» **Required action**
Write out all of the records, keeping each one exactly as written.

--

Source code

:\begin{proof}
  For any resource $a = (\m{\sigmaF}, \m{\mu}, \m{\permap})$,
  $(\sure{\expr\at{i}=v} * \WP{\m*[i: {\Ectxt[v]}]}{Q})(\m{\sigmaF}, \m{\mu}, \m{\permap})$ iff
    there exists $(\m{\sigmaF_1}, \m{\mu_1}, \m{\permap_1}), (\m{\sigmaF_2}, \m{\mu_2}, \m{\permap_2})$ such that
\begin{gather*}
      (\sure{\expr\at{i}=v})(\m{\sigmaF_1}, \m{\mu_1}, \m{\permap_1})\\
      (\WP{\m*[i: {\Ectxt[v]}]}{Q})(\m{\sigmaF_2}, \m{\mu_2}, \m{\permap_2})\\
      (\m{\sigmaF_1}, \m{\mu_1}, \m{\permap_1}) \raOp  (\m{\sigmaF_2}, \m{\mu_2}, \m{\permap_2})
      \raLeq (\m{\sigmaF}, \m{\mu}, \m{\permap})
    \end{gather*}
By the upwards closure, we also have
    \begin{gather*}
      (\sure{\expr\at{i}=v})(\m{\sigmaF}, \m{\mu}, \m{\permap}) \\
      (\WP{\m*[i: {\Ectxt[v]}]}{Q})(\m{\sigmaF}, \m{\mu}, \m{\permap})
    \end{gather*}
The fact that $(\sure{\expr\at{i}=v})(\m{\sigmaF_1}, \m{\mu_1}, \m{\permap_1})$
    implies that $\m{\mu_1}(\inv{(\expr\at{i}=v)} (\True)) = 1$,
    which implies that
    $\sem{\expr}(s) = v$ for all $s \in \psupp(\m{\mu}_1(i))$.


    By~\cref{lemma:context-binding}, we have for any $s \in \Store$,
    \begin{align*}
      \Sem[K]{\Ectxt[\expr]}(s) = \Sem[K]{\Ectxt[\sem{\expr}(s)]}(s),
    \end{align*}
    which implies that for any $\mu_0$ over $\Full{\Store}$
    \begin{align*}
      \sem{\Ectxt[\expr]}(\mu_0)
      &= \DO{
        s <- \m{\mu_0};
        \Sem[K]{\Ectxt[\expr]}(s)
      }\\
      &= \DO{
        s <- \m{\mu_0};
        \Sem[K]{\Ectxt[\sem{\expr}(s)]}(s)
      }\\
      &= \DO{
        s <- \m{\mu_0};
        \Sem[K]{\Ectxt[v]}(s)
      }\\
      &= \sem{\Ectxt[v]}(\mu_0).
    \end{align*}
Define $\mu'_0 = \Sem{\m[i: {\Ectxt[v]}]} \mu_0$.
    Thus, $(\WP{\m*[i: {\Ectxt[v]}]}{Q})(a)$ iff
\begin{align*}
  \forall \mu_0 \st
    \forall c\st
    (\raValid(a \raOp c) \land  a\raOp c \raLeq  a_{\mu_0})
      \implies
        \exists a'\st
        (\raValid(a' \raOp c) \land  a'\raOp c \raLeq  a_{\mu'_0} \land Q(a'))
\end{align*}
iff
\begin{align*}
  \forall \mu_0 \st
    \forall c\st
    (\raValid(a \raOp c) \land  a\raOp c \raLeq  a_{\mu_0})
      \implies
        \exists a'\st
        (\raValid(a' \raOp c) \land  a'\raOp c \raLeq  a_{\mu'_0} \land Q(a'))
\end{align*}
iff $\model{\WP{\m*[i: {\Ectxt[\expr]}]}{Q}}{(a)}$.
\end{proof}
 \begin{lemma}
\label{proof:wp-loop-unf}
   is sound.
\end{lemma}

--

» **Answer space**
Source code

:\begin{proof}
  For any resource $a = (\m{\sigmaF}, \m{\mu}, \m{\permap})$,
  $(\sure{\expr\at{i}=v} * \WP{\m*[i: {\Ectxt[v]}]}{Q})(\m{\sigmaF}, \m{\mu}, \m{\permap})$ iff
    there exists $(\m{\sigmaF_1}, \m{\mu_1}, \m{\permap_1}), (\m{\sigmaF_2}, \m{\mu_2}, \m{\permap_2})$ such that
\begin{gather*}
      (\sure{\expr\at{i}=v})(\m{\sigmaF_1}, \m{\mu_1}, \m{\permap_1})\\
      (\WP{\m*[i: {\Ectxt[v]}]}{Q})(\m{\sigmaF_2}, \m{\mu_2}, \m{\permap_2})\\
      (\m{\sigmaF_1}, \m{\mu_1}, \m{\permap_1}) \raOp  (\m{\sigmaF_2}, \m{\mu_2}, \m{\permap_2})
      \raLeq (\m{\sigmaF}, \m{\mu}, \m{\permap})
    \end{gather*}
By the upwards closure, we also have
    \begin{gather*}
      (\sure{\expr\at{i}=v})(\m{\sigmaF}, \m{\mu}, \m{\permap}) \\
      (\WP{\m*[i: {\Ectxt[v]}]}{Q})(\m{\sigmaF}, \m{\mu}, \m{\permap})
    \end{gather*}
The fact that $(\sure{\expr\at{i}=v})(\m{\sigmaF_1}, \m{\mu_1}, \m{\permap_1})$
    implies that $\m{\mu_1}(\inv{(\expr\at{i}=v)} (\True)) = 1$,
    which implies that
    $\sem{\expr}(s) = v$ for all $s \in \psupp(\m{\mu}_1(i))$.


    By~\cref{lemma:context-binding}, we have for any $s \in \Store$,
    \begin{align*}
      \Sem[K]{\Ectxt[\expr]}(s) = \Sem[K]{\Ectxt[\sem{\expr}(s)]}(s),
    \end{align*}
    which implies that for any $\mu_0$ over $\Full{\Store}$
    \begin{align*}
      \sem{\Ectxt[\expr]}(\mu_0)
      &= \DO{
        s <- \m{\mu_0};
        \Sem[K]{\Ectxt[\expr]}(s)
      }\\
      &= \DO{
        s <- \m{\mu_0};
        \Sem[K]{\Ectxt[\sem{\expr}(s)]}(s)
      }\\
      &= \DO{
        s <- \m{\mu_0};
        \Sem[K]{\Ectxt[v]}(s)
      }\\
      &= \sem{\Ectxt[v]}(\mu_0).
    \end{align*}
Define $\mu'_0 = \Sem{\m[i: {\Ectxt[v]}]} \mu_0$.
    Thus, $(\WP{\m*[i: {\Ectxt[v]}]}{Q})(a)$ iff
\begin{align*}
  \forall \mu_0 \st
    \forall c\st
    (\raValid(a \raOp c) \land  a\raOp c \raLeq  a_{\mu_0})
      \implies
        \exists a'\st
        (\raValid(a' \raOp c) \land  a'\raOp c \raLeq  a_{\mu'_0} \land Q(a'))
\end{align*}
iff
\begin{align*}
  \forall \mu_0 \st
    \forall c\st
    (\raValid(a \raOp c) \land  a\raOp c \raLeq  a_{\mu_0})
      \implies
        \exists a'\st
        (\raValid(a' \raOp c) \land  a'\raOp c \raLeq  a_{\mu'_0} \land Q(a'))
\end{align*}
iff $\model{\WP{\m*[i: {\Ectxt[\expr]}]}{Q}}{(a)}$.
\end{proof}
 \begin{lemma}
\label{proof:wp-loop-unf}
   is sound.
\end{lemma}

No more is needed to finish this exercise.